2011-10-23 18.19.39So on this recent trip, I spent time with each grandchild telling them some story that conveyed a life principle that I thought fit their particular bent. “Train up a child in the way he should go; even when he is old he will not depart from it (Proverbs 22:6 ESV)”.   I can remember doing family devotions with a simple devotion guide with my kids growing up.  Reading some life vignette with a biblical truth and substituting their name into the story.  They loved it.  They listened.  And I heard my granddaughter tell me during one of my story times, my dad does that too.  I miss those times.  I still get them on occasion but that is something Debbie and I both miss and love to see is being passed on.

But it is not as though we never had it.

Let me tell you a story about Toha.  As a very young girl in a very poor family, her mother trafficked her for sex.  This happened multiple times as the abuser returned to take her more than once.  I can only imagine what bedtime stories Toha heard.  I can only imagine what bedtime meant to her. “Hey, let me tell you a story little one” must have been a totally frightening experience for her.  No sweet dreams could be found in her life and no one was planting them there to help guide her life growing up.  No one was sharing biblical truths in her mind and heart that she would need as she grew up.

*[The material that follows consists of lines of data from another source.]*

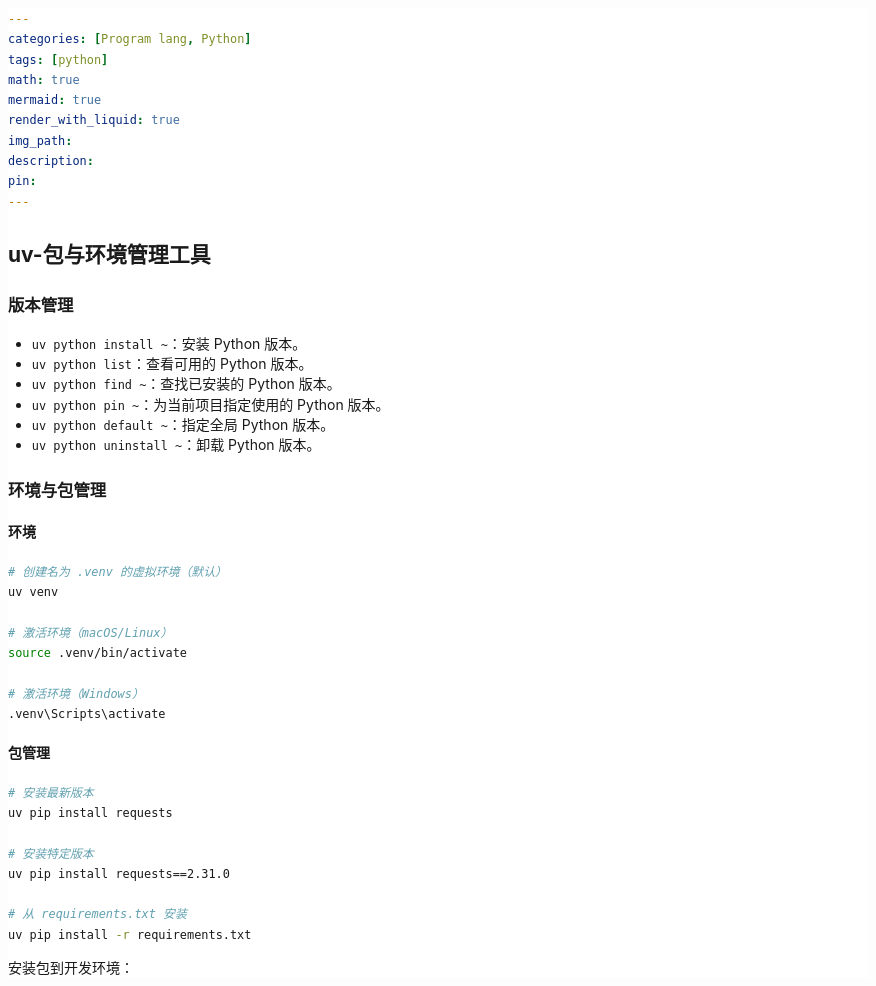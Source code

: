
 ```yaml
---
categories: [Program lang, Python]
tags: [python]
math: true
mermaid: true
render_with_liquid: true
img_path: 
description:  
pin: 
---
```


## uv-包与环境管理工具  
  
### 版本管理  
*   `uv python install ~`：安装 Python 版本。
*   `uv python list`：查看可用的 Python 版本。
*   `uv python find ~`：查找已安装的 Python 版本。
*   `uv python pin ~`：为当前项目指定使用的 Python 版本。
*   `uv python default ~`：指定全局 Python 版本。
*   `uv python uninstall ~`：卸载 Python 版本。  
  
### 环境与包管理
  
#### 环境
```bash
# 创建名为 .venv 的虚拟环境（默认）
uv venv

# 激活环境（macOS/Linux）
source .venv/bin/activate

# 激活环境（Windows）
.venv\Scripts\activate
```
  
  
#### 包管理  
```bash
# 安装最新版本
uv pip install requests

# 安装特定版本
uv pip install requests==2.31.0

# 从 requirements.txt 安装
uv pip install -r requirements.txt
```
  
安装包到开发环境：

Face covered in fearToha did not even know what was going to happen to her the first time.  But, following that first time she knew.  She knew it too well. It was awful!  She had no desire for what these encounters were and yet, it was her mother who sent her with the abusers.  What was she to do?

Finally, she developed her own plan.  She contacted AIM.  On one trip out, after 22 days and 198 “events” of abuse during that period, she cried out and AIM sent help.  AIM conducted a rescue of Toha.  AIM began the process of restoration and reintegration so that Toha could know the God who lives and is a great rescuer and restorer.  She now knows the God who brings this hope.

Now Toha has a new story.  She is beginning to build stories of hope and a future.  Maybe one day she will have her own children and tell them life stories of hope and plans and a future.  That is why we are here doing what we do.  Toha represents victory over sin. Oh, sweet is the victory won by the Lord.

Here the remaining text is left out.